**Problem:**
Copy out, from the data, each line containing the string "against".

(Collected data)
◆ ◆ ◆ ◆

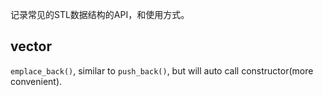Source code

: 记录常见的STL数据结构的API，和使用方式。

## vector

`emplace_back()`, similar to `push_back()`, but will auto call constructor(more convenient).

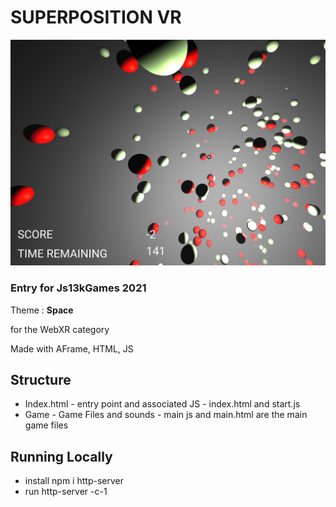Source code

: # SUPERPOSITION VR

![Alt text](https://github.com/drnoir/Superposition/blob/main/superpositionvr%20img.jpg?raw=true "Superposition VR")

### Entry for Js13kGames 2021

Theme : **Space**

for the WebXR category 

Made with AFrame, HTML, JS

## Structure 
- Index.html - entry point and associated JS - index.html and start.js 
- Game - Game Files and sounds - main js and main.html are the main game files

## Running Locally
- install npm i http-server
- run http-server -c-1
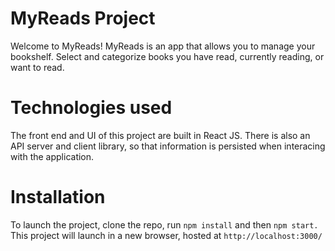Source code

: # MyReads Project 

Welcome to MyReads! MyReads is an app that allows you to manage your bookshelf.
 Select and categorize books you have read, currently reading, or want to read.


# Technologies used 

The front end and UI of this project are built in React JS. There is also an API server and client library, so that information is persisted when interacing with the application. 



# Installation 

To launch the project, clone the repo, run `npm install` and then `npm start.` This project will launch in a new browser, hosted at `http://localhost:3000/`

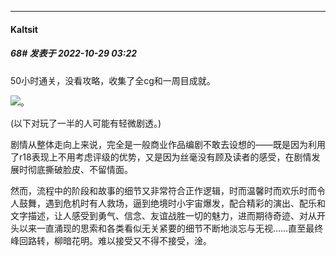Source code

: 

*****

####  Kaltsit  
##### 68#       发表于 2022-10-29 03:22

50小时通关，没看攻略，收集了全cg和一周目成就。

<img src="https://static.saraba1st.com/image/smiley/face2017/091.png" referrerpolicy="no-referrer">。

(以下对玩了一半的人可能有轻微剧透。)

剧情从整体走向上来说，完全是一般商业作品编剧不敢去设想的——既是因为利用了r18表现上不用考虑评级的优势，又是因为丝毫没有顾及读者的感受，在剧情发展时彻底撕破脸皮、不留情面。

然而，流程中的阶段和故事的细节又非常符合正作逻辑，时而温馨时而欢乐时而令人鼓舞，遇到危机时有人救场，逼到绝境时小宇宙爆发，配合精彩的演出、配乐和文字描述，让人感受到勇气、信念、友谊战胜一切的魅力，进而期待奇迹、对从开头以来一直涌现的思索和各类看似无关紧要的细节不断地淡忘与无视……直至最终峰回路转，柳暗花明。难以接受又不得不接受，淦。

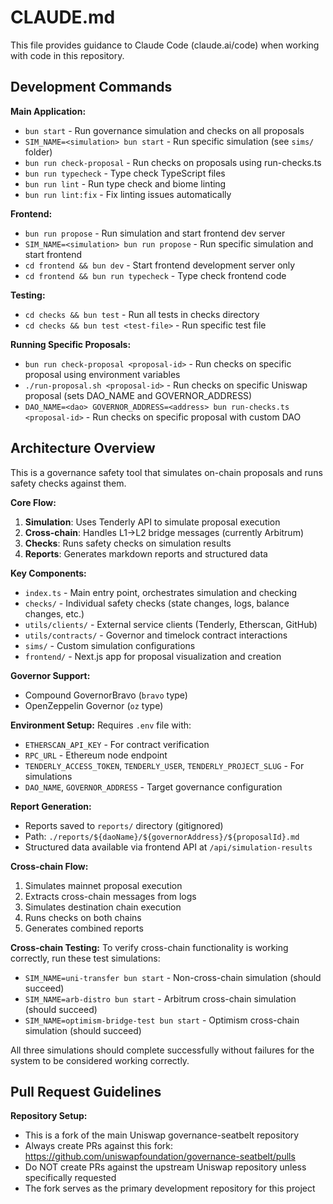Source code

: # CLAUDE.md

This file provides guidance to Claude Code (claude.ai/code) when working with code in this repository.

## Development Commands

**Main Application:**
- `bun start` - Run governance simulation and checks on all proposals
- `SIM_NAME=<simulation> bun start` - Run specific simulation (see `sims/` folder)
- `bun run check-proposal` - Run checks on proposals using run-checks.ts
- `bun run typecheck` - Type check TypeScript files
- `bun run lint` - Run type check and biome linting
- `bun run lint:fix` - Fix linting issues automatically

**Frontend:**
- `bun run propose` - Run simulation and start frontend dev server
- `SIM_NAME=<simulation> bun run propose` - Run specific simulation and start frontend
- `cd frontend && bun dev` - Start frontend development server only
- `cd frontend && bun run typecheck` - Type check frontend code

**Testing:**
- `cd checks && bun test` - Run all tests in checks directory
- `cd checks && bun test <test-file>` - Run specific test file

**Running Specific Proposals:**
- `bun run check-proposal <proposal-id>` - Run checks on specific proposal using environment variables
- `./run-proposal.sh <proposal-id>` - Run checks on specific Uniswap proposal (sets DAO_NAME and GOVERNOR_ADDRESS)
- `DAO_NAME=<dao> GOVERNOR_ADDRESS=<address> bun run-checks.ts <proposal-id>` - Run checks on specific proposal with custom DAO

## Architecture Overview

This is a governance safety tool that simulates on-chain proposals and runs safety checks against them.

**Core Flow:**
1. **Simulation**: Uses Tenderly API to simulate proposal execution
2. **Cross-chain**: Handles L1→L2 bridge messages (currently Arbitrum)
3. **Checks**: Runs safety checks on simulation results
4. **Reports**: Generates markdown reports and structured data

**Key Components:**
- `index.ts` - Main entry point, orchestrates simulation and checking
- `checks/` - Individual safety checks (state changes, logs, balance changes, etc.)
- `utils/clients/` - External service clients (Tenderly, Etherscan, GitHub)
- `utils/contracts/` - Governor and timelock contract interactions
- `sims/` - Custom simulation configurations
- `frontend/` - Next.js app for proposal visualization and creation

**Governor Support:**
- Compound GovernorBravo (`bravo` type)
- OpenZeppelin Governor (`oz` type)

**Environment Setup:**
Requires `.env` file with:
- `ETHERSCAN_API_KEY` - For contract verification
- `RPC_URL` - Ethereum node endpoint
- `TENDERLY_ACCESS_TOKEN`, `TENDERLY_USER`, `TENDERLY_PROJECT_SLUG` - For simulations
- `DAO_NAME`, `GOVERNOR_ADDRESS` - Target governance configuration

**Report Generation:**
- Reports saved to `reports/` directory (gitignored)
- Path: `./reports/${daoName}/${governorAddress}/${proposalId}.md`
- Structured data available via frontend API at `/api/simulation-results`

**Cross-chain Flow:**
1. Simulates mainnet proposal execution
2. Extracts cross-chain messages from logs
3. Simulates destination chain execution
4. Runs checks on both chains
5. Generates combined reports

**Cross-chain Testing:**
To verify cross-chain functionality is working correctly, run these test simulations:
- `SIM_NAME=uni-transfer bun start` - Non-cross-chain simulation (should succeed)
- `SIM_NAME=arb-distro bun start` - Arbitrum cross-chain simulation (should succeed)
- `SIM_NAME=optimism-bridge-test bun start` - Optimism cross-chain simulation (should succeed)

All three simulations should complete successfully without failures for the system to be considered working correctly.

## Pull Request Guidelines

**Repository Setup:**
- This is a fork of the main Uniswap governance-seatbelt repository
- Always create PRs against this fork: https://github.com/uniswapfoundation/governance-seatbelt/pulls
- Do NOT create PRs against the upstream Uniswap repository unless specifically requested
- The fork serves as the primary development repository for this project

◆ ◆ ◆ ◆

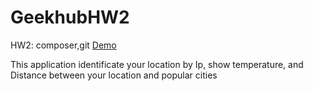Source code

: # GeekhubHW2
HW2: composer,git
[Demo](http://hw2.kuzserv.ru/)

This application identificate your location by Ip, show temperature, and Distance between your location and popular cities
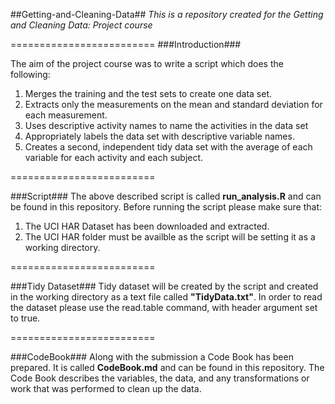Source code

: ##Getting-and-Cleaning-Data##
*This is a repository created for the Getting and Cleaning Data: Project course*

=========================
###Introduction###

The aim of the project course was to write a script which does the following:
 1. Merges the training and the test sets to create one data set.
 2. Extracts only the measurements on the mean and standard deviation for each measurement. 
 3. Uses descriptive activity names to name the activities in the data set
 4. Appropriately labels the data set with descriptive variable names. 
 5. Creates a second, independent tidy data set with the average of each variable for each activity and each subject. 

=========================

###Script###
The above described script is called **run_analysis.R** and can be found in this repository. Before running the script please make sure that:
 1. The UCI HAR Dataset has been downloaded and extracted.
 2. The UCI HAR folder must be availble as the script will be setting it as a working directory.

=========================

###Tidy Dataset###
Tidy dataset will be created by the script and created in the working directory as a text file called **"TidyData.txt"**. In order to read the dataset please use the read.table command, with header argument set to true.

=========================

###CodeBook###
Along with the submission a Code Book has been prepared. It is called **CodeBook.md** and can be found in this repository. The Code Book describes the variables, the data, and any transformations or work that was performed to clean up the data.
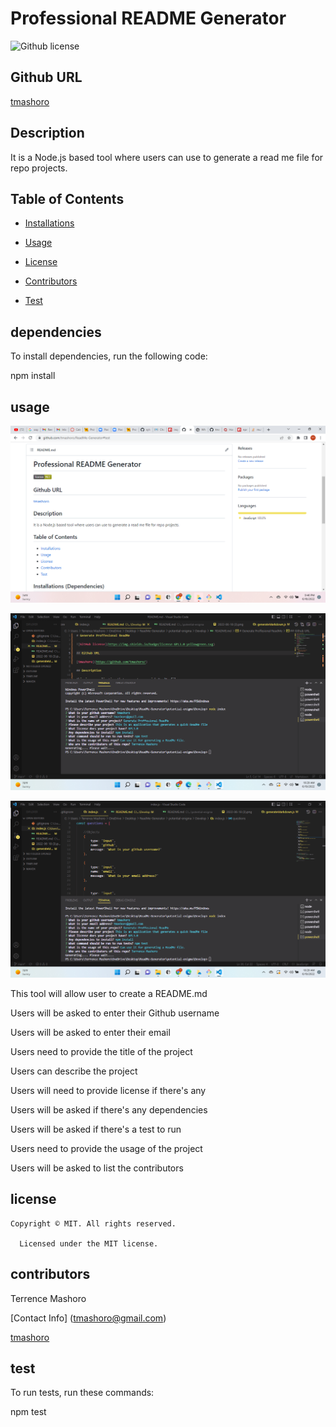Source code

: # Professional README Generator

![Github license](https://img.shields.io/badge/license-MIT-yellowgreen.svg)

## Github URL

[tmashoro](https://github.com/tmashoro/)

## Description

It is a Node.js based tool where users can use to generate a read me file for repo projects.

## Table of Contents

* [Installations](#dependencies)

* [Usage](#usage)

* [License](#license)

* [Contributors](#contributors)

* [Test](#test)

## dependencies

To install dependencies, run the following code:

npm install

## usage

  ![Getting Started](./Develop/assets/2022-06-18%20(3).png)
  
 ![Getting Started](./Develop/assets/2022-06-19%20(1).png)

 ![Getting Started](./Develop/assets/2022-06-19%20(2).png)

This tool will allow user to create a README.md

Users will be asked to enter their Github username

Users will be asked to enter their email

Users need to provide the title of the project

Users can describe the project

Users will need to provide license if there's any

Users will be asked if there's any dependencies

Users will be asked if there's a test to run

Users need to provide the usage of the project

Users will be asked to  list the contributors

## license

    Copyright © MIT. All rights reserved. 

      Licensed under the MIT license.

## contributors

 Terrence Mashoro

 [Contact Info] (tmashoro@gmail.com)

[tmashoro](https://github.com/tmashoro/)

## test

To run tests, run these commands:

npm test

◆ ◆ ◆ ◆

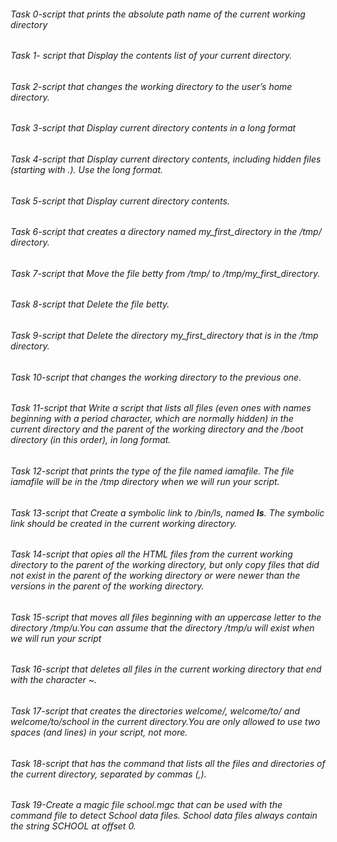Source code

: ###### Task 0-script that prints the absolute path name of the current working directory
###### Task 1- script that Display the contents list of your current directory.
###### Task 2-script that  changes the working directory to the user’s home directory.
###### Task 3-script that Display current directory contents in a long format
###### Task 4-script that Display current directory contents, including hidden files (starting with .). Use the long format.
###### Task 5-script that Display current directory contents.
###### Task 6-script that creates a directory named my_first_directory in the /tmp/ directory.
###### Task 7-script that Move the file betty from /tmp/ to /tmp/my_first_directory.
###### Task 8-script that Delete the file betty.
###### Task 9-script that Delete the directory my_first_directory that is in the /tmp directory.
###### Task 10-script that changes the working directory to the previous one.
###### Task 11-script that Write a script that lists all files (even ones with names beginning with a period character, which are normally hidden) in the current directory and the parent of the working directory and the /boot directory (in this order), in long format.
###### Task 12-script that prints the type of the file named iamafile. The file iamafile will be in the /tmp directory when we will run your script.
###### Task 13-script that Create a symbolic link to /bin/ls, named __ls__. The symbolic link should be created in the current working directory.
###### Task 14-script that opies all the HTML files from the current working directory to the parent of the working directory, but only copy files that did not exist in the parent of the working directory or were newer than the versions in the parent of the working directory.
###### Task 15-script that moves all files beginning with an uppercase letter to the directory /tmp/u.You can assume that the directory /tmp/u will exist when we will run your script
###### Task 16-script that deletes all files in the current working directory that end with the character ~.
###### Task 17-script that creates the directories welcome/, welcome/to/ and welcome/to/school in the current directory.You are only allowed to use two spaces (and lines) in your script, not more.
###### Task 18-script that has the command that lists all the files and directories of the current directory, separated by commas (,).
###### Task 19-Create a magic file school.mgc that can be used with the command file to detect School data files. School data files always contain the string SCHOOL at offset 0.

◆ ◆ ◆ ◆

**Reply:**
This is a governance safety tool that simulates on-chain proposals and runs safety checks against them.
- Always create PRs against this fork: https://github.com/uniswapfoundation/governance-seatbelt/pulls
- Do NOT create PRs against the upstream Uniswap repository unless specifically requested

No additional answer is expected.